Academy Bank is an SBA Preferred Lender, so decisions are made locally. As a result, your application moves faster than with lenders who require the SBA for every single approval.
SBA loan options can include:
- SBA 504 loans for fixed assets like equipment, land, buildings, or construction
- SBA 7(a) loans for broad business purposes including starting or buying a business, refinancing debt, purchasing real estate or equipment, and managing working capital
- SBA Express loans that can offer a term loan or a revolving line of credit with a quicker turnaround and less documentation
SBA loans are often a strong fit when you want longer repayment terms, lower down payments, or more flexibility around collateral requirements (depending on the specific program and use).
How to Choose the Best Business Loan for Your Small Business
Choosing between a business line of credit, a term loan, or an SBA loan usually comes down to a few considerations.
- For timing gaps—like seasonal cash flow swings or receivables that arrive after expenses—many businesses prefer a business line of credit because it stays available and can be reused.
- For major purchase with long-term value—like equipment or a big investment in operations—a term loan can match that longer horizon.

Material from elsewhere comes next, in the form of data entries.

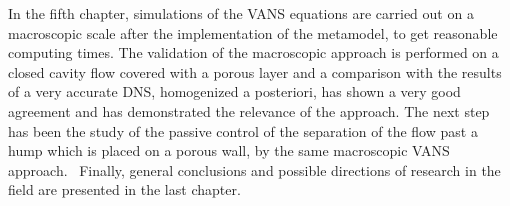 In the fifth chapter, simulations of the VANS equations are carried out on a macroscopic scale after the implementation of the metamodel, to get reasonable computing times. The validation of the macroscopic approach is performed on a closed cavity flow covered with a porous layer and a comparison with the results of a very accurate DNS, homogenized a posteriori, has shown a very good agreement and has demonstrated the relevance of the approach. The next step has been the study of the passive control of the separation of the flow past a hump which is placed on a  porous wall, by the same macroscopic VANS approach.  Finally, general conclusions and possible directions of research in the field are presented in the last chapter.
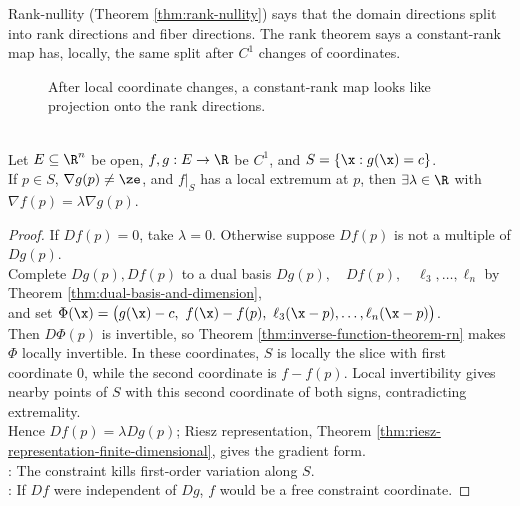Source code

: Rank-nullity (Theorem \ref{thm:rank-nullity}) says that the domain directions split into rank directions and fiber directions. The rank theorem says a constant-rank map has, locally, the same split after $C^1$ changes of coordinates.

\begin{figure}[H]
  \centering
  
  \caption{After local coordinate changes, a constant-rank map looks like projection onto the rank directions.}
  \label{fig:rank-theorem-projection-normal-form}
\end{figure}

\begin{theorem} \label{thm:lagrange-multiplier-one-constraint} \\
Let $E\subseteq\R^n$ be open, $f,g:E\to\R$ be $C^1$, and $S=\{\x:g(\x)=c\}$.\\
If $p\in S$, $\nabla g(p)\neq\ze$, and $f|_S$ has a local extremum at $p$, then $\exists\lambda\in\R$ with $\nabla f(p)=\lambda\nabla g(p)$.
\begin{proof}
If $Df(p)=0$, take $\lambda=0$. Otherwise suppose $Df(p)$ is not a multiple of $Dg(p)$.\\
Complete $Dg(p),Df(p)$ to a dual basis $Dg(p),\quad Df(p),\quad \ell_3,\ldots,\ell_n$ by Theorem \ref{thm:dual-basis-and-dimension},\\
and set $\Phi(\x)=\bigl(g(\x)-c,\ f(\x)-f(p),\ \ell_3(\x-p),\ldots,\ell_n(\x-p)\bigr)$.\\
Then $D\Phi(p)$ is invertible, so Theorem \ref{thm:inverse-function-theorem-rn} makes $\Phi$ locally invertible. In these coordinates, $S$ is locally the slice with first coordinate $0$, while the second coordinate is $f-f(p)$. Local invertibility gives nearby points of $S$ with this second coordinate of both signs, contradicting extremality.\\
Hence $Df(p)=\lambda Dg(p)$; Riesz representation, Theorem \ref{thm:riesz-representation-finite-dimensional}, gives the gradient form.\\
: The constraint kills first-order variation along $S$.\\
: If $Df$ were independent of $Dg$, $f$ would be a free constraint coordinate.
\end{proof}
\end{theorem}

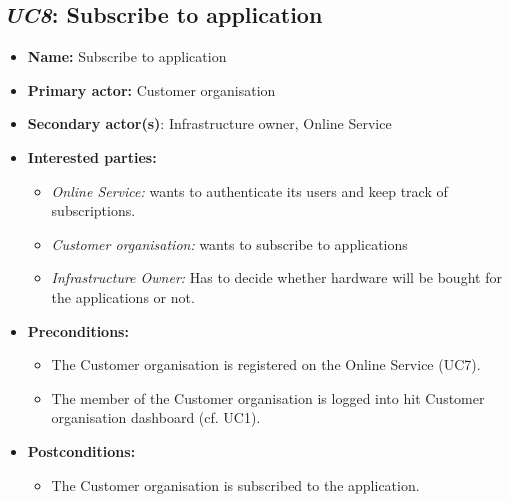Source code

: \subsection{\emph{UC8}: Subscribe to application}
\begin{itemize}
    \item \textbf{Name:} Subscribe to application
    \item \textbf{Primary actor:} Customer organisation
    \item \textbf{Secondary actor(s)}: Infrastructure owner, Online Service
    \item \textbf{Interested parties:} 
        \begin{itemize}
            \item \textit{Online Service:} wants to authenticate its users and keep track of subscriptions.
            \item \textit{Customer organisation:} wants to subscribe to applications
            \item \textit{Infrastructure Owner:} Has to decide whether hardware will be bought for the applications or not.
        \end{itemize}

    \item \textbf{Preconditions:}
        \begin{itemize}
            \item The Customer organisation is registered on the Online Service (UC7).
            \item The member of the Customer organisation is logged into hit Customer organisation dashboard (cf. UC1).
        \end{itemize}

    \item \textbf{Postconditions:}
        \begin{itemize}
            \item The Customer organisation is subscribed to the application.

        \end{itemize}


\end{itemize}
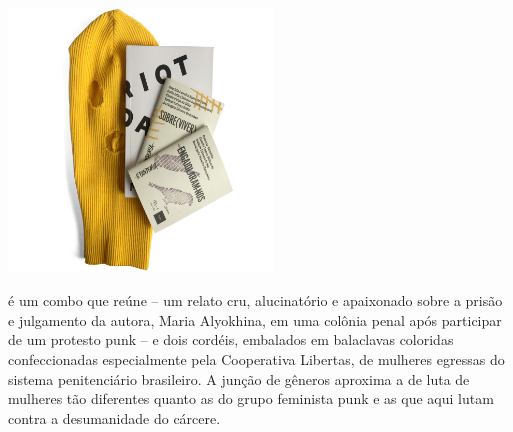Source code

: \begin{center}
\hspace*{-.5cm}\includegraphics[width=70mm]{./grid/riot.jpg}
\end{center}

\hspace*{-7cm}\hrulefill\hspace*{-7cm}

\medskip

 é um combo que reúne {} -- um relato cru, alucinatório e apaixonado sobre a prisão e julgamento da autora, Maria Alyokhina, em uma colônia penal após participar de um protesto punk -- e dois cordéis, embalados em balaclavas coloridas confeccionadas especialmente pela Cooperativa Libertas, de mulheres egressas do sistema penitenciário brasileiro. A junção de gêneros aproxima a de luta de mulheres tão diferentes quanto as do grupo feminista punk {} e as que aqui lutam contra a desumanidade do cárcere.

\vfill

\hspace*{-.4cm}\begin{minipage}[c]{1\linewidth}
\small{
{}}
\end{minipage}

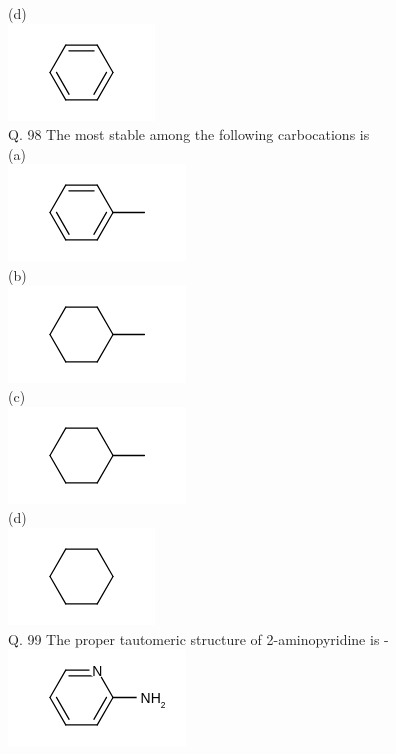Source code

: \documentclass[10pt]{article}
\begin{document}
(d)\\
\includegraphics{smile-05b3a1ecfc3473624098e5ddaaf9875e3489ffb7}\\
Q. 98 The most stable among the following carbocations is\\
(a)\\
\includegraphics{smile-bfdef6db76da5c2258f30209a576023f56c02473}\\
(b)\\
\includegraphics{smile-336bff55e03674a33791ac31c027c22bd946c715}\\
(c)\\
\includegraphics{smile-4355364a4343b5ede6a84d4b042dff336920abbc}\\
(d)\\
\includegraphics{smile-029673fb57c86879b2ed867f3c5211a38d2aaf84}\\
Q. 99 The proper tautomeric structure of 2-aminopyridine is -\\
\includegraphics{smile-0bcf818e648a18c31f85ffed6766f963fe590beb}\\
\end{document}
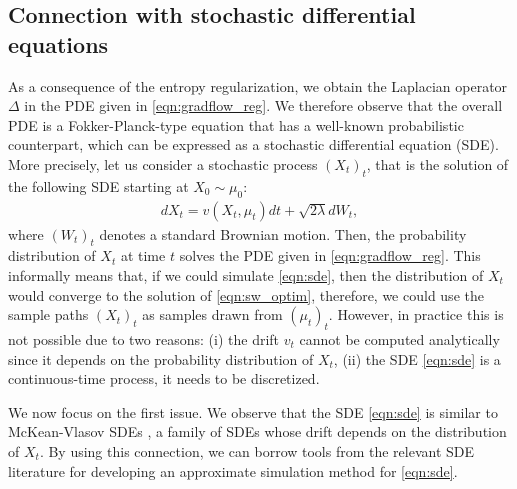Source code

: \subsection{Connection with stochastic differential equations}

%
% 
As a consequence of the entropy regularization, we obtain the Laplacian operator $\Delta$ in the PDE given in \eqref{eqn:gradflow_reg}. We therefore observe that the overall PDE is a Fokker-Planck-type equation \cite{bogachev2015fokker} that has a well-known probabilistic counterpart, which can be expressed as a stochastic differential equation (SDE). More precisely, let us consider a stochastic process $(X_t)_{t}$, that is the solution of the following SDE starting at $X_0 \sim \mu_0$:
\begin{align}
d X_t = v(X_t,\mu_t) dt + \sqrt{2 \lambda } d W_t, \label{eqn:sde}
\end{align}
where $(W_t)_t$ denotes a standard Brownian motion. Then, the probability distribution of $X_t$ at time $t$ solves the PDE given in \eqref{eqn:gradflow_reg}. This informally means that, if we could simulate \eqref{eqn:sde}, then the distribution of $X_t$ would converge to the solution of \eqref{eqn:sw_optim}, therefore, we could use the sample paths $(X_t)_t$ as samples drawn from $(\mu_t)_t$. However, in practice this is not possible due to two reasons: (i) the drift $v_t$ cannot be computed analytically since it depends on the probability distribution of $X_t$, (ii) the SDE \eqref{eqn:sde} is a continuous-time process, it needs to be discretized.








We now focus on the first issue.
% 
We observe that the SDE \eqref{eqn:sde} is similar to McKean-Vlasov SDEs \cite{veretennikov2006ergodic,mishura2016existence}, a family of SDEs whose drift depends on the distribution of $X_t$. By using this connection, we can borrow tools from the relevant SDE literature \cite{malrieu03,cgm-08} for developing an approximate simulation method for \eqref{eqn:sde}.

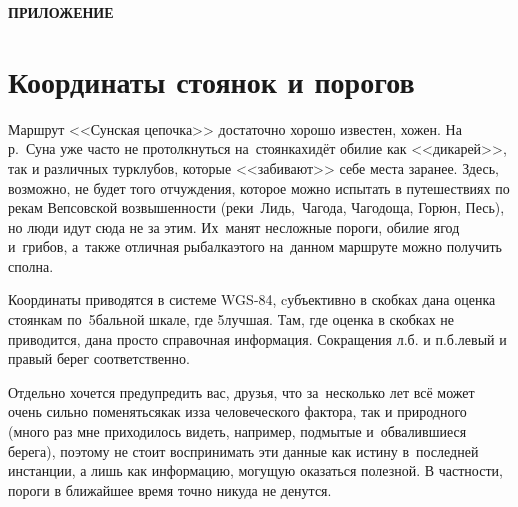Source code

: {
\cleardoublepage
{}

\fancyhead[LE]{\fancyplain{}{}}
\fancyhead[RO]{\fancyplain{}{}}

{\hfill\large\textbf{ПРИЛОЖЕНИЕ}}
\section*{Координаты стоянок и порогов}
Маршрут <<Сунская цепочка>> достаточно хорошо известен, хожен. На р.\nobreakdash~Суна уже часто не протолкнуться на~стоянках\mdash идёт обилие как <<дикарей>>, так и различных турклубов, которые <<забивают>> себе места заранее. Здесь, возможно, не будет того отчуждения, которое можно испытать в путешествиях по рекам Вепсовской возвышенности (реки~Лидь,~Чагода, Чагодоща, Горюн, Песь\cite{СоболевЛидьЧагодаЧагодоща}), но люди идут сюда не за этим. Их~манят несложные пороги, обилие ягод и~грибов, а~также отличная рыбалка\mdash этого на~данном маршруте можно получить сполна. 

Координаты приводятся в системе WGS-84, cубъективно в скобках дана оценка стоянкам по~5\sdash бальной шкале, где 5\mdash лучшая. Там, где оценка в скобках не приводится, дана просто справочная информация. Сокращения л.б. и п.б.\mdash левый и правый берег соответственно.

Отдельно хочется предупредить вас, друзья, что за~несколько лет всё может очень сильно поменяться\mdash как из\sdash за человеческого фактора, так и природного (много раз мне приходилось видеть, например, подмытые и~обвалившиеся берега), поэтому не стоит воспринимать эти данные как истину в~последней инстанции, а лишь как информацию, могущую оказаться полезной. В частности, пороги в ближайшее время точно никуда не денутся.
%
\newpage 
}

- For competitive terms and financing specifically for small businesses, SBA loans can be worth exploring—especially when your project is larger, more complex, or needs more flexible structure.
The right answer depends on 1) what you are financing, 2) how soon you need funds, and 3) how predictable you want repayment to be.
Business Lending Options at Academy Bank
Academy Bank supports small business owners with financing solutions that can match different needs and stages of growth:
- Business line of credit for revolving flexibility—borrow, repay, repeat for short-term needs like cash flow, inventory, and payroll (subject to credit approval)
- Business term loans for longer-term needs, capital purchases, or debt consolidation
- SBA Loans through a Preferred Lender process, with options like 7(a), 504, and SBA Express
Frequently Asked Questions About Business Loans
What are business loans for small businesses used for?
Business loans for small businesses are commonly used for cash flow gaps, inventory, payroll, equipment purchases, renovations, working capital, and sometimes debt consolidation.
What is the difference between a business line of credit and a term loan?
A
business line of credit is revolving—you can borrow, repay, and borrow again up to your limit. A
term loan provides a lump sum that you repay over a set schedule.
Are SBA loans only for startups?
No. SBA loans can support startups, but they are also widely used for established businesses—such as buying a business, refinancing debt, purchasing equipment, or funding working capital.
Do SBA loans have different types?
Yes. Common SBA loan types include SBA 7(a), SBA 504, and SBA Express loans, each designed for different purposes and structures.
How do I choose the best business loan for small business cash flow needs?
Many businesses use a business line of credit for cash flow because it’s reusable and designed for short-term needs. A banker can help you compare that option to term loans or SBA programs based on your cash cycle.
How can I start an SBA loan application with Academy Bank?
You can begin by reaching out to the Academy Bank SBA team at
SBALoansAB@academybank.com.
Business Lending Solutions from Academy Bank
Choosing the right business loans for your small business can make day-to-day operations easier and long-term growth more achievable. Academy Bank offers business lines of credit, term loans, and SBA loans to help you find financing that fits your goals—not just your current moment.